On 25 October 1943, the 113 PNOB (Regiment of Night Hunter-Blockers) was created inside the ADD (Long Range Aviation) as an unit of night fighters/intruders to escort the night bombers and suppress the AA defenses. The unit was attached to the 4 GAK (Guards Air Corpus) of ADD, equipped with B-25 Mitchell that were apt for long range night bombing.

The unit was made Guards as 27th Guards Aviation Regiment of Long-Range Night Hunter-Blockers on 10 January 1944. The unit was equipped with A-20G, for the most of the G-1 series armed with four 20 mm guns in their nose, and often with underwing rockets, not visible on available photos. The emblem of the planes of the unit was a white lightning on the sides of the nose.



These interesting sketches were made by a Finnish technician in October 1943. They depict the internal layout of a Soviet A-20, probably a night intruder of ADD because the 20 mm guns are describes.

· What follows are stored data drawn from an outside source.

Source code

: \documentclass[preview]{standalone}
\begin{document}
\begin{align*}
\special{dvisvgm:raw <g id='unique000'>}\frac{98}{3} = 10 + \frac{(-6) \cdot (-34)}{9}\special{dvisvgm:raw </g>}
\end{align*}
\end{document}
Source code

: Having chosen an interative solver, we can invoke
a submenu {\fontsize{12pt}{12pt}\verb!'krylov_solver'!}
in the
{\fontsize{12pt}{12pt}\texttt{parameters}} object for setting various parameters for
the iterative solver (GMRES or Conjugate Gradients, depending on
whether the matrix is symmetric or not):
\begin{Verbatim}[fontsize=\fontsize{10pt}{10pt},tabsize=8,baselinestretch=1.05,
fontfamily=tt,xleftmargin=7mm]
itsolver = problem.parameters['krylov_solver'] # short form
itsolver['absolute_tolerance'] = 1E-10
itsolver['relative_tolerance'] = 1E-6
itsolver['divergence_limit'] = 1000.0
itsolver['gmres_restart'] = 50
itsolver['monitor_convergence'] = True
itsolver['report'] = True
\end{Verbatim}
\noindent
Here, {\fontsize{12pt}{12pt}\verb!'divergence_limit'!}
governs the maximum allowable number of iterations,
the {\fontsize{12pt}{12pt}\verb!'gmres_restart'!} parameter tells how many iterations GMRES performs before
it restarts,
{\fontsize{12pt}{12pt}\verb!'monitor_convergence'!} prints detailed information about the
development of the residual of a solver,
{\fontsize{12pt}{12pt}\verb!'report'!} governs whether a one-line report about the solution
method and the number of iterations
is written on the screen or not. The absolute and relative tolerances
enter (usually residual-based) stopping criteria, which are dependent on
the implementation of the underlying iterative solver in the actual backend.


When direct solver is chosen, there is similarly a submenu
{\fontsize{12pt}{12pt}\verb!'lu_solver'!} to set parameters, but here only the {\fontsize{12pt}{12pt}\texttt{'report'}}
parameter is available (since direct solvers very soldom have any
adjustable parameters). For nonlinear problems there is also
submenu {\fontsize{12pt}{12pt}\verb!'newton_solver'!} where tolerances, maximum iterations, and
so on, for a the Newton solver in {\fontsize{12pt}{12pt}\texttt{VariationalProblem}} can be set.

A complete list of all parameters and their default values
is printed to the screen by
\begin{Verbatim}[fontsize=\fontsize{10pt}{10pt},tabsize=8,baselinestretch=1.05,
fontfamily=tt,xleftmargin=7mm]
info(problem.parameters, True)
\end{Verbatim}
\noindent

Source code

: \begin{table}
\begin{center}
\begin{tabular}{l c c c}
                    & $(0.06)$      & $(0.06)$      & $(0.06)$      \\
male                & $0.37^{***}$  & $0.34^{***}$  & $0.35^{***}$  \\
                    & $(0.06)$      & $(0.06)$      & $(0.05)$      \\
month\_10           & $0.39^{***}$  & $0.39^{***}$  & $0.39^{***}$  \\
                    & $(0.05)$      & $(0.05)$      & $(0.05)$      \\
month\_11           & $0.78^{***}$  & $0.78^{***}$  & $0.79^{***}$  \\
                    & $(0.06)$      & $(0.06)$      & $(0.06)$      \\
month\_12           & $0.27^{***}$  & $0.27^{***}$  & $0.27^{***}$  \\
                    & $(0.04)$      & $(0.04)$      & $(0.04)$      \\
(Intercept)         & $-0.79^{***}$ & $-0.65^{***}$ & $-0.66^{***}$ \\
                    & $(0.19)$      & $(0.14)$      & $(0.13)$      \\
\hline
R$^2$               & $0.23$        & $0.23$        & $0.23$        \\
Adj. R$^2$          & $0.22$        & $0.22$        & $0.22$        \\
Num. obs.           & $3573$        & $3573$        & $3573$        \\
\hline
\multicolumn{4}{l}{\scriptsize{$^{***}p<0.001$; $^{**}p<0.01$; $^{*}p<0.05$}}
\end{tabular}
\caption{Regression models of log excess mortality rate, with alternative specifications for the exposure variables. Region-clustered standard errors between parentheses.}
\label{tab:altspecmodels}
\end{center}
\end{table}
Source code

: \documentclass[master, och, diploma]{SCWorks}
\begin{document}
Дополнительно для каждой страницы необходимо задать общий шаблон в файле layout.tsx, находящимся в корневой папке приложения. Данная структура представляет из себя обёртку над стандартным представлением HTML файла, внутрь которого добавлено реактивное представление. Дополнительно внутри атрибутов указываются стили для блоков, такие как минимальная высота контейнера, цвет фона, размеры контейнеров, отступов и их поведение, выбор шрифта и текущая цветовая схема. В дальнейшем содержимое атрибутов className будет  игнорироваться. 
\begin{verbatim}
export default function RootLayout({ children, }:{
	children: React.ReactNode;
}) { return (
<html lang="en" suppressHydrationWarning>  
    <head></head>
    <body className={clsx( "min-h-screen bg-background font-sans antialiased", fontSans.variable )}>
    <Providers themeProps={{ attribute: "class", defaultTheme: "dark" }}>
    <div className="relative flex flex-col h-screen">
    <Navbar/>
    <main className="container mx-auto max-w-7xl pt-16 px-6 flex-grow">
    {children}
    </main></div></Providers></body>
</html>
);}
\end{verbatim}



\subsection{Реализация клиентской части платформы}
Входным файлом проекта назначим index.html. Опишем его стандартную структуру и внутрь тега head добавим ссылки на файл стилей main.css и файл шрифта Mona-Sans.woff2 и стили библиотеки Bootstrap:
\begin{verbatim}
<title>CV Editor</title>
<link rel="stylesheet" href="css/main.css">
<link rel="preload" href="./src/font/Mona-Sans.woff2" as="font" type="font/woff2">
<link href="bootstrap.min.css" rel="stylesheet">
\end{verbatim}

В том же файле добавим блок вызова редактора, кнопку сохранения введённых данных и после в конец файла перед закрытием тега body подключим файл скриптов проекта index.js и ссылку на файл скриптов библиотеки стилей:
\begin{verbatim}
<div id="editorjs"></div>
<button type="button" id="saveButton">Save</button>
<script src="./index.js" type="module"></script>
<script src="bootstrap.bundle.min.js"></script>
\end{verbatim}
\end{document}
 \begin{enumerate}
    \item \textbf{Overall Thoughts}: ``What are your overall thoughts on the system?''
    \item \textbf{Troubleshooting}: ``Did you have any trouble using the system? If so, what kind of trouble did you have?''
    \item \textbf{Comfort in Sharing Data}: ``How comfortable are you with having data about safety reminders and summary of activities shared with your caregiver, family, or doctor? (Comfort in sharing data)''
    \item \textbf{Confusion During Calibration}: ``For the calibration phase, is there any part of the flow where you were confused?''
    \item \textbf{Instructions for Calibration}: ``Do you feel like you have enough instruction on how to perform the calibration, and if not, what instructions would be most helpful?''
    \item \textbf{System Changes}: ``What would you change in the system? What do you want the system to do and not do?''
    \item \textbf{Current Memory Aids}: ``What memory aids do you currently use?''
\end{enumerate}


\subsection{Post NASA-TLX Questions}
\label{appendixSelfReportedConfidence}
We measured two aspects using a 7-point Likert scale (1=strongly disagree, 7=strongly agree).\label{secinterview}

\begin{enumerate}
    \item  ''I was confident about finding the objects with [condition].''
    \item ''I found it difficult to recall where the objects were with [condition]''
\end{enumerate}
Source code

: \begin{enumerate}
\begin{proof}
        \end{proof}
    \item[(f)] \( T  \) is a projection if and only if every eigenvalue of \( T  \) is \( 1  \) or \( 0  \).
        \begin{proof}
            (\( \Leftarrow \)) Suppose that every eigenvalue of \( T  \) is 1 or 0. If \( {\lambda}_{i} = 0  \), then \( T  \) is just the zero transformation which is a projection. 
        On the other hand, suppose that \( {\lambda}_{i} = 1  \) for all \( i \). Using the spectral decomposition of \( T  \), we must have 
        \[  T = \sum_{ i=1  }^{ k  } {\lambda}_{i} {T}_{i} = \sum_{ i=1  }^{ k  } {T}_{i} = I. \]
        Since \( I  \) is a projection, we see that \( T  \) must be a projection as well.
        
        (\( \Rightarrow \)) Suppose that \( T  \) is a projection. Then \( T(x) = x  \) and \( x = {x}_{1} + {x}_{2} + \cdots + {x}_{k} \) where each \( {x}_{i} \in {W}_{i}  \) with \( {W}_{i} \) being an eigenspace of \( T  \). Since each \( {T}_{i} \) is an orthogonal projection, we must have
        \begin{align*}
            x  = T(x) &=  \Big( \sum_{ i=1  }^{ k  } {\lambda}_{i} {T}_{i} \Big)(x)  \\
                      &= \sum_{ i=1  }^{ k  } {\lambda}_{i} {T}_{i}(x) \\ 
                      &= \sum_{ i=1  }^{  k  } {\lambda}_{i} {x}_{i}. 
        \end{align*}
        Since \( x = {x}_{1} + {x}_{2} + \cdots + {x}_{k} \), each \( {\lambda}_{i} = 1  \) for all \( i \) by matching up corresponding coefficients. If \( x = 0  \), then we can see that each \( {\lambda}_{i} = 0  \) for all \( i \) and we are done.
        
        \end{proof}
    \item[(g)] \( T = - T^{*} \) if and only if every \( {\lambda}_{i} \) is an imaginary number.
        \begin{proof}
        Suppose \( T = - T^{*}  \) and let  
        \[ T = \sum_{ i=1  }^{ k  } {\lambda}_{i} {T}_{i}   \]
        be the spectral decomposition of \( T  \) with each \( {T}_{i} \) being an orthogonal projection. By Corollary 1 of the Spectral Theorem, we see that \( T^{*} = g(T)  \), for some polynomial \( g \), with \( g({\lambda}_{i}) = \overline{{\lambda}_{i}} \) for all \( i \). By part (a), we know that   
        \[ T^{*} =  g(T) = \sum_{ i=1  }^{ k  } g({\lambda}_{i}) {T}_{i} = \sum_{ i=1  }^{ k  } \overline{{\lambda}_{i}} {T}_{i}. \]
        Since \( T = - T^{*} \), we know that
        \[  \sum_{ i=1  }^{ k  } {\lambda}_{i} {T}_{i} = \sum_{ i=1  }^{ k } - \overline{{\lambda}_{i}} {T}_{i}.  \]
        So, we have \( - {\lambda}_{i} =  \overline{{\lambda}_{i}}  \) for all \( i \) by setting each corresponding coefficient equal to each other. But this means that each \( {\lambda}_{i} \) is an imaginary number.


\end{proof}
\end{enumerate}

The drawing puts into evidence the steel armour, the dural armors and the fuel tanks. The whole bombs bay was occupied by fuel tanks.

All the explosive load of the plane was external; it could have been equipped with underwing rockets.

Drawing from https://www.flightforum.fi/topic/30561-douglas-a-20-havoc-l%C3%B6ytynyt/#comment-735317 via Tapani Tuomanen



'White 12'


Above: this profile represents the look of a typical A-20G-1 of the 113 AP/27 GAP in winter 1943/44.

Tthe number 12 seems visible on a plane photographed on the background of another numbered 4; the serial is from the photo of another one from the same session, hypothetically the same plane. Common characteristics are the 20 mm guns on the nose, the red stars in eight positions, the white lightnings outlined in white and the white numbers on the rudder. Apart for this, the base livery is the usual U.S. one, with olive drab uppersurfaces probably with medium green blotches on the tail and wings, and the neutral grey undersurfaces.


Photo: Standard A-20G-1 of the 113 AP/27 GAP, probably in winter 1943/44. Codes are not readable.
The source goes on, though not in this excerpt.